Re: Report on preliminary decision on TLS 1.3 and client auth

In message <>, Amos Jeffries writes:

>Ah. Sorry I seem to have misunderstood yoru meaning of "provides the
>proof that a server needs to regard the entire session to be authentic"
>to mean the cert was connection-wide.

I would like to remind people that, contrary to widespread assumptions,
HTTP doesn't have "sessions".

Sessions are typically implemented by mistaking (groups of) connections
for a session, or by means of opaque unstandardized cookies.

A client cert most naturally applies to the session between the
client and the server, no matter which connections and requests
that session might consist of.

But there is no way at the standardized protocol level to tell which
connections and requests belong to any particular sessions.

The only two architecturally clean solutions I can see are:

A)      Add the concept of sessions to HTTP, so we can tie the
	client cert to one of them.

B)	Point people to the End-to-End Argument, and make the client
	sign each subsequent request with its cert.

A is at best a long term goal.  Probably worth persuing for this
and many other reasons, but unlikely to happen until HTTP/3.

B is interesting in that it is relatively straightforward, can be
applied to all versions of HTTP (if done right) and lays down
ground-work which can later be extended to offer integrity (in both
directions) without the excess baggage of secrecy.

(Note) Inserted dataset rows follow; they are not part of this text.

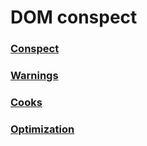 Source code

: ﻿# DOM conspect

### [Conspect](https://github.com/AndriiKot/DOM_conspect/tree/main/__00__CONSPECT__)
### [Warnings](https://github.com/AndriiKot/DOM_conspect/tree/main/__01__WARNING__)
### [Cooks](https://github.com/AndriiKot/DOM_conspect/tree/main/__02__COOKS__)
### [Optimization](https://github.com/AndriiKot/DOM_conspect/tree/main/__03__Optimization__)



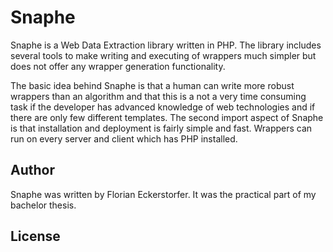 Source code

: Snaphe
======

Snaphe is a Web Data Extraction library written in PHP. The library includes several tools to make writing and executing of wrappers much simpler but does not offer any wrapper generation functionality.

The basic idea behind Snaphe is that a human can write more robust wrappers than an algorithm and that this is a not a very time consuming task if the developer has advanced knowledge of web technologies and if there are only few different templates. The second import aspect of Snaphe is that installation and deployment is fairly simple and fast. Wrappers can run on every server and client which has PHP installed.

Author
------

Snaphe was written by Florian Eckerstorfer. It was the practical part of my bachelor thesis.

License
-------


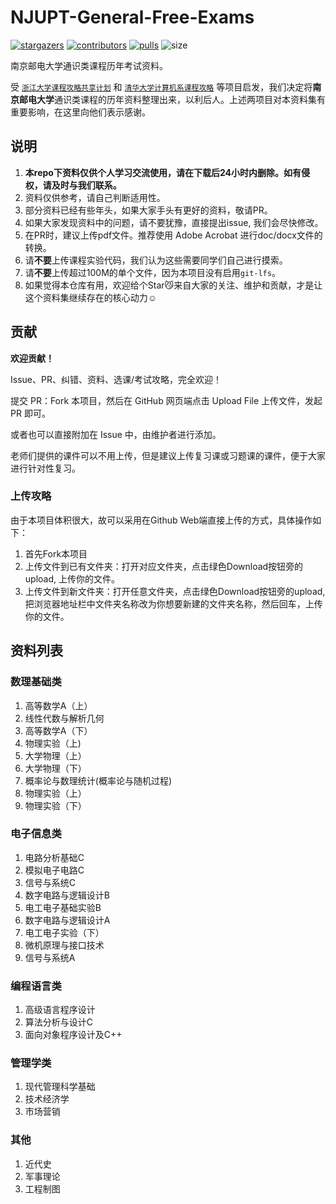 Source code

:# NJUPT-General-Free-Exams

[![stargazers](https://img.shields.io/github/stars/NJUPTFreeExams/NJUPT-General-Free-Exams.svg?style=for-the-badge)](https://github.com/NJUPTFreeExams/NJUPT-General-Free-Exams/stargazers)
[![contributors](https://img.shields.io/github/forks/NJUPTFreeExams/NJUPT-General-Free-Exams.svg?style=for-the-badge)](https://github.com/NJUPTFreeExams/NJUPT-General-Free-Exams/network/members)
[![pulls](https://img.shields.io/github/issues-pr-closed-raw/NJUPTFreeExams/NJUPT-General-Free-Exams.svg?style=for-the-badge)](https://github.com/NJUPTFreeExams/NJUPT-General-Free-Exams/pulls)
![size](https://img.shields.io/github/repo-size/NJUPTFreeExams/NJUPT-General-Free-Exams.svg?style=for-the-badge)

南京邮电大学通识类课程历年考试资料。

受 [`浙江大学课程攻略共享计划`](https://github.com/QSCTech/zju-icicles) 和 [`清华大学计算机系课程攻略`](https://github.com/Trinkle23897/THU-CST-Cracker) 等项目启发，我们决定将**南京邮电大学**通识类课程的历年资料整理出来，以利后人。上述两项目对本资料集有重要影响，在这里向他们表示感谢。

## 说明

1. **本repo下资料仅供个人学习交流使用，请在下载后24小时内删除。如有侵权，请及时与我们联系。**
2. 资料仅供参考，请自己判断适用性。
3. 部分资料已经有些年头，如果大家手头有更好的资料，敬请PR。 
4. 如果大家发现资料中的问题，请不要犹豫，直接提出issue, 我们会尽快修改。
5. 在PR时，建议上传pdf文件。推荐使用 Adobe Acrobat 进行doc/docx文件的转换。
6. 请**不要**上传课程实验代码，我们认为这些需要同学们自己进行摸索。
7. 请**不要**上传超过100M的单个文件，因为本项目没有启用`git-lfs`。
8. 如果觉得本仓库有用，欢迎给个Star😼来自大家的关注、维护和贡献，才是让这个资料集继续存在的核心动力☺️

## 贡献

**欢迎贡献！**

Issue、PR、纠错、资料、选课/考试攻略，完全欢迎！

提交 PR：Fork 本项目，然后在 GitHub 网页端点击 Upload File 上传文件，发起 PR 即可。

或者也可以直接附加在 Issue 中，由维护者进行添加。

老师们提供的课件可以不用上传，但是建议上传复习课或习题课的课件，便于大家进行针对性复习。

### 上传攻略

由于本项目体积很大，故可以采用在Github Web端直接上传的方式，具体操作如下：

1. 首先Fork本项目
2. 上传文件到已有文件夹：打开对应文件夹，点击绿色Download按钮旁的upload, 上传你的文件。
3. 上传文件到新文件夹：打开任意文件夹，点击绿色Download按钮旁的upload, 把浏览器地址栏中文件夹名称改为你想要新建的文件夹名称，然后回车，上传你的文件。

## 资料列表

### 数理基础类

1. 高等数学A（上）
2. 线性代数与解析几何 
3. 高等数学A（下） 
4. 物理实验（上) 
5. 大学物理（上） 
6. 大学物理（下） 
7. 概率论与数理统计(概率论与随机过程)
8. 物理实验（上）
9. 物理实验（下）

### 电子信息类

1. 电路分析基础C
2. 模拟电子电路C
3. 信号与系统C
4. 数字电路与逻辑设计B
5. 电工电子基础实验B
6. 数字电路与逻辑设计A
7. 电工电子实验（下）
8. 微机原理与接口技术
9. 信号与系统A

### 编程语言类

1. 高级语言程序设计
2. 算法分析与设计C
3. 面向对象程序设计及C++

### 管理学类

1. 现代管理科学基础
2. 技术经济学
3. 市场营销

### 其他

1. 近代史
2. 军事理论
3. 工程制图
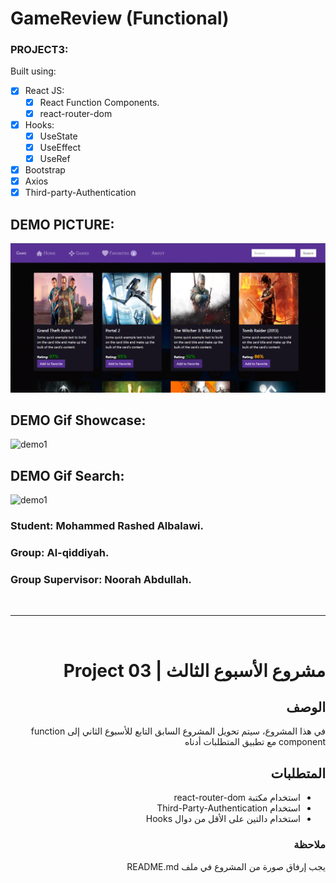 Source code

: # GameReview (Functional)

### PROJECT3: 
Built using:

 - [x] React JS:
	 - [x] React Function Components.
	 - [x] react-router-dom
 - [x] Hooks:
	 - [x] UseState
	 - [x] UseEffect
	 - [x] UseRef
 - [x] Bootstrap
 - [x] Axios
 - [x] Third-party-Authentication

## DEMO PICTURE:
![demo1](./demo0.png)

## DEMO Gif Showcase:
![demo1](./demo1.gif)

## DEMO Gif Search:
![demo1](./demo2.gif)



### <b> Student:</b>  Mohammed Rashed Albalawi.
### <b> Group:</b>  Al-qiddiyah.
### <b> Group Supervisor:</b>  Noorah Abdullah.


<br />
<hr />
<br />







 <div dir="rtl">
  
# مشروع الأسبوع الثالث | Project 03 
## الوصف
في هذا المشروع، سيتم تحويل المشروع السابق التابع للأسبوع الثاني إلى function component مع تطبيق المتطلبات أدناه
## المتطلبات
- استخدام مكتبة react-router-dom 
- استخدام Third-Party-Authentication 
- استخدام دالتين على الأقل من دوال Hooks

### ملاحظة
يجب إرفاق صورة من المشروع في ملف README.md
  
</div>
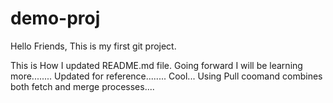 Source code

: # demo-proj
Hello Friends, This is my first git project.

This is How I updated README.md file.
Going forward I will be learning more........
Updated for reference........
Cool...
Using Pull coomand combines both fetch and merge processes....
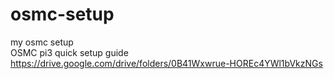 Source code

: # osmc-setup  
my osmc setup  
OSMC pi3 quick setup guide
https://drive.google.com/drive/folders/0B41Wxwrue-HOREc4YWl1bVkzNGs  
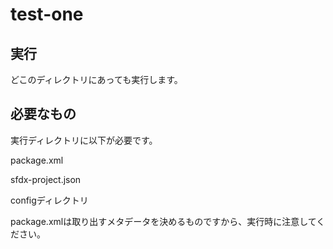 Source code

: # test-one
## 実行
どこのディレクトリにあっても実行します。
## 必要なもの
実行ディレクトリに以下が必要です。

package.xml

sfdx-project.json

configディレクトリ

package.xmlは取り出すメタデータを決めるものですから、実行時に注意してください。
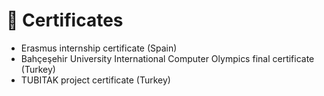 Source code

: # 🥇 Certificates

- Erasmus internship certificate (Spain)
- Bahçeşehir University International Computer Olympics final certificate (Turkey)
- TUBITAK project certificate (Turkey)
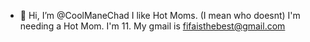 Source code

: - 👋 Hi, I’m @CoolManeChad
  I like Hot Moms. (I mean who doesnt)
  I'm needing a Hot Mom.
  I'm 11.
  My gmail is fifaisthebest@gmail.com

<!---
CoolManeChad/CoolManeChad is a ✨ special ✨ repository because its `README.md` (this file) appears on your GitHub profile.
You can click the Preview link to take a look at your changes.
--->
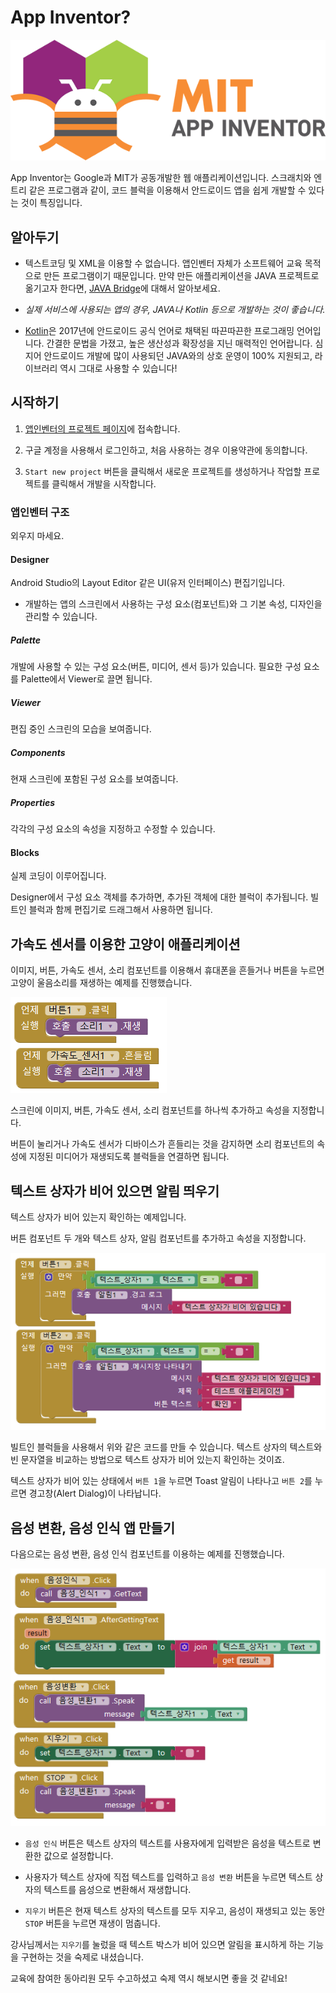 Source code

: # App Inventor?

![App Inventor Logo](./images/logo.png)

App Inventor는 Google과 MIT가 공동개발한 웹 애플리케이션입니다. 스크래치와 엔트리 같은 프로그램과 같이, 코드 블럭을 이용해서 안드로이드 앱을 쉽게 개발할 수 있다는 것이 특징입니다.

## 알아두기

- 텍스트코딩 및 XML을 이용할 수 없습니다. 앱인벤터 자체가 소프트웨어 교육 목적으로 만든 프로그램이기 때문입니다. 만약 만든 애플리케이션을 JAVA 프로젝트로 옮기고자 한다면, [JAVA Bridge](http://www.appinventor.org/jBridgeIntro)에 대해서 알아보세요. 

- *실제 서비스에 사용되는 앱의 경우, JAVA나 Kotlin 등으로 개발하는 것이 좋습니다.*

- [Kotlin](https://kotlinlang.org/)은 2017년에 안드로이드 공식 언어로 채택된 따끈따끈한 프로그래밍 언어입니다. 간결한 문법을 가졌고, 높은 생산성과 확장성을 지닌 매력적인 언어랍니다. 심지어 안드로이드 개발에 많이 사용되던 JAVA와의 상호 운영이 100% 지원되고, 라이브러리 역시 그대로 사용할 수 있습니다!

## 시작하기

1. [앱인벤터의 프로젝트 페이지](http://ai2.appinventor.mit.edu)에 접속합니다.

2. 구글 계정을 사용해서 로그인하고, 처음 사용하는 경우 이용약관에 동의합니다.

3. `Start new project` 버튼을 클릭해서 새로운 프로젝트를 생성하거나 작업할 프로젝트를 클릭해서 개발을 시작합니다.

### 앱인벤터 구조
외우지 마세요.

#### Designer
Android Studio의 Layout Editor 같은 UI(유저 인터페이스) 편집기입니다.

- 개발하는 앱의 스크린에서 사용하는 구성 요소(컴포넌트)와 그 기본 속성, 디자인을 관리할 수 있습니다.

##### Palette
개발에 사용할 수 있는 구성 요소(버튼, 미디어, 센서 등)가 있습니다. 필요한 구성 요소를 Palette에서 Viewer로 끌면 됩니다.

##### Viewer
편집 중인 스크린의 모습을 보여줍니다.

##### Components
현재 스크린에 포함된 구성 요소를 보여줍니다.

##### Properties
각각의 구성 요소의 속성을 지정하고 수정할 수 있습니다.

#### Blocks
실제 코딩이 이루어집니다.

Designer에서 구성 요소 객체를 추가하면, 추가된 객체에 대한 블럭이 추가됩니다. 빌트인 블럭과 함께 편집기로 드래그해서 사용하면 됩니다.

## 가속도 센서를 이용한 고양이 애플리케이션
이미지, 버튼, 가속도 센서, 소리 컴포넌트를 이용해서 휴대폰을 흔들거나 버튼을 누르면 고양이 울음소리를 재생하는 예제를 진행했습니다.

![code-blocks](./images/blocks_1.png)

스크린에 이미지, 버튼, 가속도 센서, 소리 컴포넌트를 하나씩 추가하고 속성을 지정합니다.

버튼이 눌리거나 가속도 센서가 디바이스가 흔들리는 것을 감지하면 소리 컴포넌트의 속성에 지정된 미디어가 재생되도록 블럭들을 연결하면 됩니다.

## 텍스트 상자가 비어 있으면 알림 띄우기
텍스트 상자가 비어 있는지 확인하는 예제입니다.

버튼 컴포넌트 두 개와 텍스트 상자, 알림 컴포넌트를 추가하고 속성을 지정합니다.

![code-blocks](./images/blocks_2.png)

빌트인 블럭들을 사용해서 위와 같은 코드를 만들 수 있습니다. 텍스트 상자의 텍스트와 빈 문자열을 비교하는 방법으로 텍스트 상자가 비어 있는지 확인하는 것이죠.

텍스트 상자가 비어 있는 상태에서 `버튼 1`을 누르면 Toast 알림이 나타나고 `버튼 2`를 누르면 경고창(Alert Dialog)이 나타납니다.

## 음성 변환, 음성 인식 앱 만들기
다음으로는 음성 변환, 음성 인식 컴포넌트를 이용하는 예제를 진행했습니다.

![code-blocks](./images/blocks_3.png)

- `음성 인식` 버튼은 텍스트 상자의 텍스트를 사용자에게 입력받은 음성을 텍스트로 변환한 값으로 설정합니다.

- 사용자가 텍스트 상자에 직접 텍스트를 입력하고 `음성 변환` 버튼을 누르면 텍스트 상자의 텍스트를 음성으로 변환해서 재생합니다.

- `지우기` 버튼은 현재 텍스트 상자의 텍스트를 모두 지우고, 음성이 재생되고 있는 동안 
`STOP` 버튼을 누르면 재생이 멈춥니다.

강사님께서는 `지우기`를 눌렀을 때 텍스트 박스가 비어 있으면 알림을 표시하게 하는 기능을 구현하는 것을 숙제로 내셨습니다.

교육에 참여한 동아리원 모두 수고하셨고 숙제 역시 해보시면 좋을 것 같네요!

There are some issue with B, in particularly the part about what
headers gets signed and what to do if proxies munge them along the

I'd probably just let the signature enumerate which headers it signs,
and make it a policy issue which headers it is a good idea to sign.

In real life, the server would return a indication to the client
along the lines of "I'd like you to sign your headers, using a
cert matching this expression", and if it does, fine, if not
the server will have to check policy for what to do.

Poul-Henning Kamp       | UNIX since Zilog Zeus 3.20
phk@FreeBSD.ORG         | TCP/IP since RFC 956
FreeBSD committer       | BSD since 4.3-tahoe    
Never attribute to malice what can adequately be explained by incompetence.